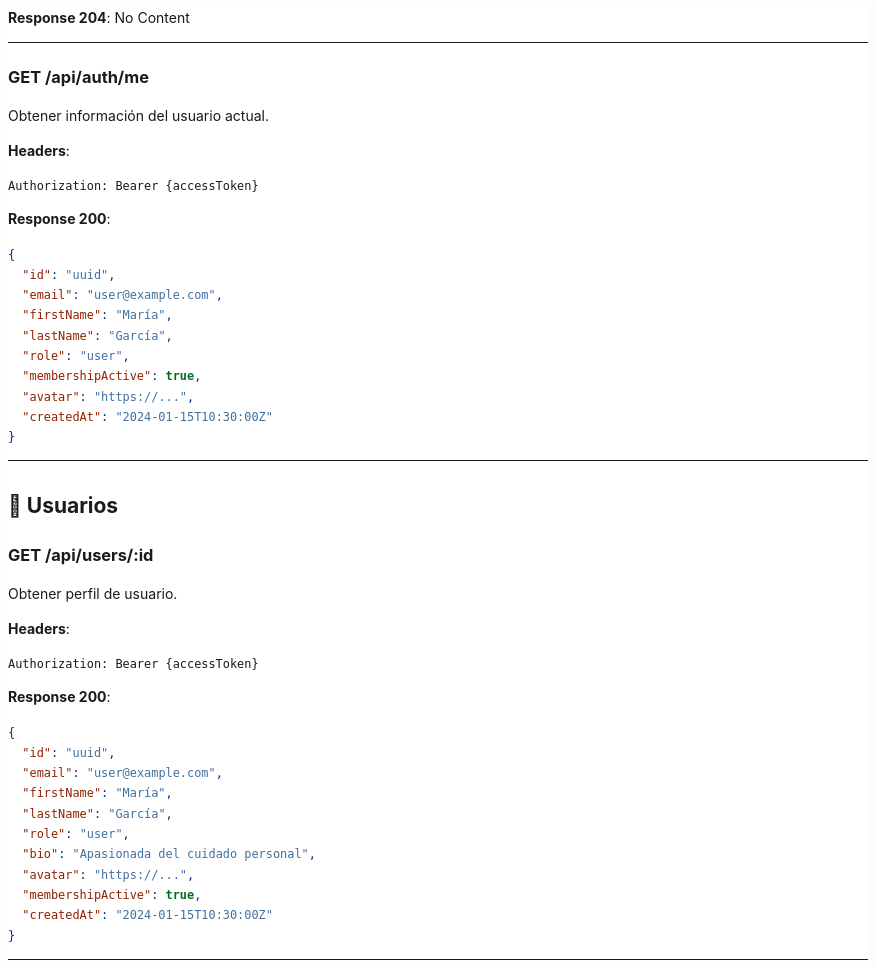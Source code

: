 **Response 204**: No Content

---

### GET /api/auth/me

Obtener información del usuario actual.

**Headers**:
```
Authorization: Bearer {accessToken}
```

**Response 200**:
```json
{
  "id": "uuid",
  "email": "user@example.com",
  "firstName": "María",
  "lastName": "García",
  "role": "user",
  "membershipActive": true,
  "avatar": "https://...",
  "createdAt": "2024-01-15T10:30:00Z"
}
```

---

## 👤 Usuarios

### GET /api/users/:id

Obtener perfil de usuario.

**Headers**:
```
Authorization: Bearer {accessToken}
```

**Response 200**:
```json
{
  "id": "uuid",
  "email": "user@example.com",
  "firstName": "María",
  "lastName": "García",
  "role": "user",
  "bio": "Apasionada del cuidado personal",
  "avatar": "https://...",
  "membershipActive": true,
  "createdAt": "2024-01-15T10:30:00Z"
}
```

---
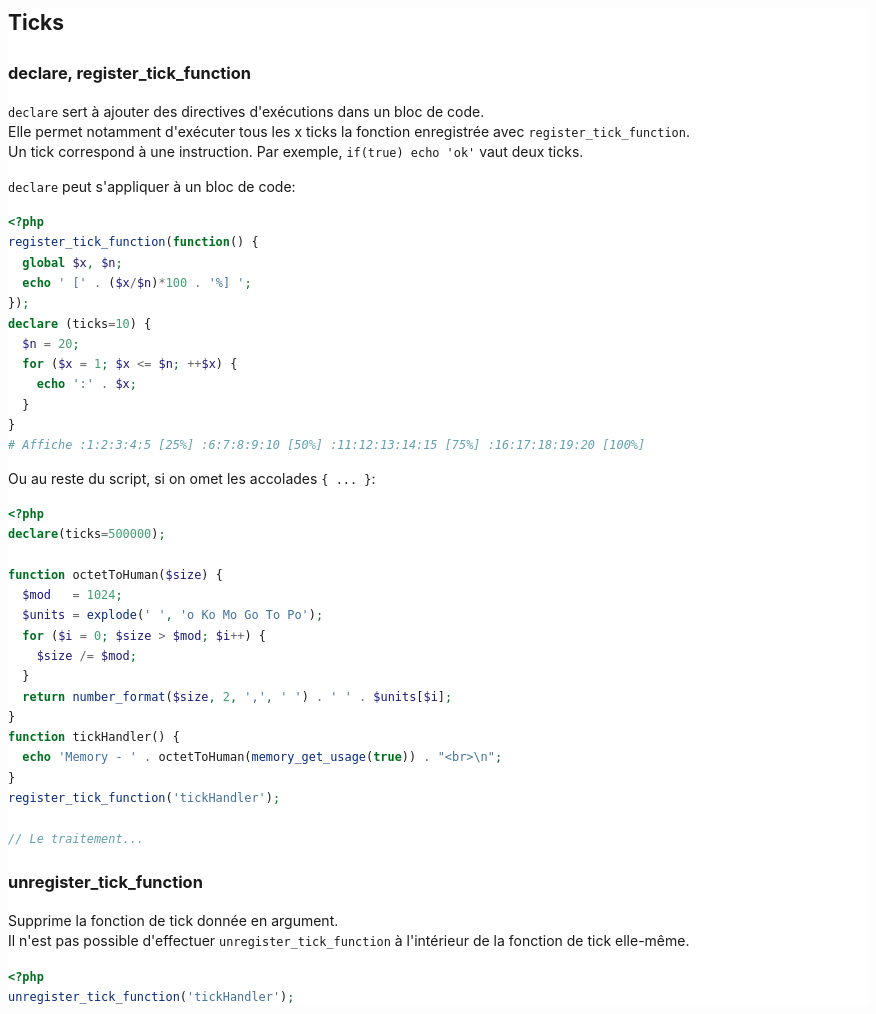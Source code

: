 
## Ticks

### declare, register_tick_function

`declare` sert à ajouter des directives d'exécutions dans un bloc de code.   
Elle permet notamment d'exécuter tous les x ticks la fonction enregistrée avec `register_tick_function`.  
Un tick correspond à une instruction. Par exemple, `if(true) echo 'ok'` vaut deux ticks.

`declare` peut s'appliquer à un bloc de code:

``` php
<?php
register_tick_function(function() {
  global $x, $n;
  echo ' [' . ($x/$n)*100 . '%] ';
});
declare (ticks=10) {
  $n = 20;
  for ($x = 1; $x <= $n; ++$x) {
    echo ':' . $x;
  }
}
# Affiche :1:2:3:4:5 [25%] :6:7:8:9:10 [50%] :11:12:13:14:15 [75%] :16:17:18:19:20 [100%] 
```

Ou au reste du script, si on omet les accolades `{ ... }`:

``` php
<?php
declare(ticks=500000);

function octetToHuman($size) {
  $mod   = 1024;
  $units = explode(' ', 'o Ko Mo Go To Po');
  for ($i = 0; $size > $mod; $i++) {
    $size /= $mod;
  }
  return number_format($size, 2, ',', ' ') . ' ' . $units[$i];
}
function tickHandler() {
  echo 'Memory - ' . octetToHuman(memory_get_usage(true)) . "<br>\n";
}
register_tick_function('tickHandler');

// Le traitement...
```

### unregister_tick_function

Supprime la fonction de tick donnée en argument.  
Il n'est pas possible d'effectuer `unregister_tick_function` à l'intérieur de la fonction de tick elle-même.

``` php
<?php
unregister_tick_function('tickHandler');
```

To do: Your task is to repeat the entries above exactly, omitting the pictures.

Solution below:
Source code

: **Response 204**: No Content

---

### GET /api/auth/me

Obtener información del usuario actual.

**Headers**:
```
Authorization: Bearer {accessToken}
```

**Response 200**:
```json
{
  "id": "uuid",
  "email": "user@example.com",
  "firstName": "María",
  "lastName": "García",
  "role": "user",
  "membershipActive": true,
  "avatar": "https://...",
  "createdAt": "2024-01-15T10:30:00Z"
}
```

---

## 👤 Usuarios

### GET /api/users/:id

Obtener perfil de usuario.

**Headers**:
```
Authorization: Bearer {accessToken}
```

**Response 200**:
```json
{
  "id": "uuid",
  "email": "user@example.com",
  "firstName": "María",
  "lastName": "García",
  "role": "user",
  "bio": "Apasionada del cuidado personal",
  "avatar": "https://...",
  "membershipActive": true,
  "createdAt": "2024-01-15T10:30:00Z"
}
```

---
Source code

: 
## Ticks

### declare, register_tick_function

`declare` sert à ajouter des directives d'exécutions dans un bloc de code.   
Elle permet notamment d'exécuter tous les x ticks la fonction enregistrée avec `register_tick_function`.  
Un tick correspond à une instruction. Par exemple, `if(true) echo 'ok'` vaut deux ticks.

`declare` peut s'appliquer à un bloc de code:

``` php
<?php
register_tick_function(function() {
  global $x, $n;
  echo ' [' . ($x/$n)*100 . '%] ';
});
declare (ticks=10) {
  $n = 20;
  for ($x = 1; $x <= $n; ++$x) {
    echo ':' . $x;
  }
}
# Affiche :1:2:3:4:5 [25%] :6:7:8:9:10 [50%] :11:12:13:14:15 [75%] :16:17:18:19:20 [100%] 
```

Ou au reste du script, si on omet les accolades `{ ... }`:

``` php
<?php
declare(ticks=500000);

function octetToHuman($size) {
  $mod   = 1024;
  $units = explode(' ', 'o Ko Mo Go To Po');
  for ($i = 0; $size > $mod; $i++) {
    $size /= $mod;
  }
  return number_format($size, 2, ',', ' ') . ' ' . $units[$i];
}
function tickHandler() {
  echo 'Memory - ' . octetToHuman(memory_get_usage(true)) . "<br>\n";
}
register_tick_function('tickHandler');

// Le traitement...
```

### unregister_tick_function

Supprime la fonction de tick donnée en argument.  
Il n'est pas possible d'effectuer `unregister_tick_function` à l'intérieur de la fonction de tick elle-même.

``` php
<?php
unregister_tick_function('tickHandler');
```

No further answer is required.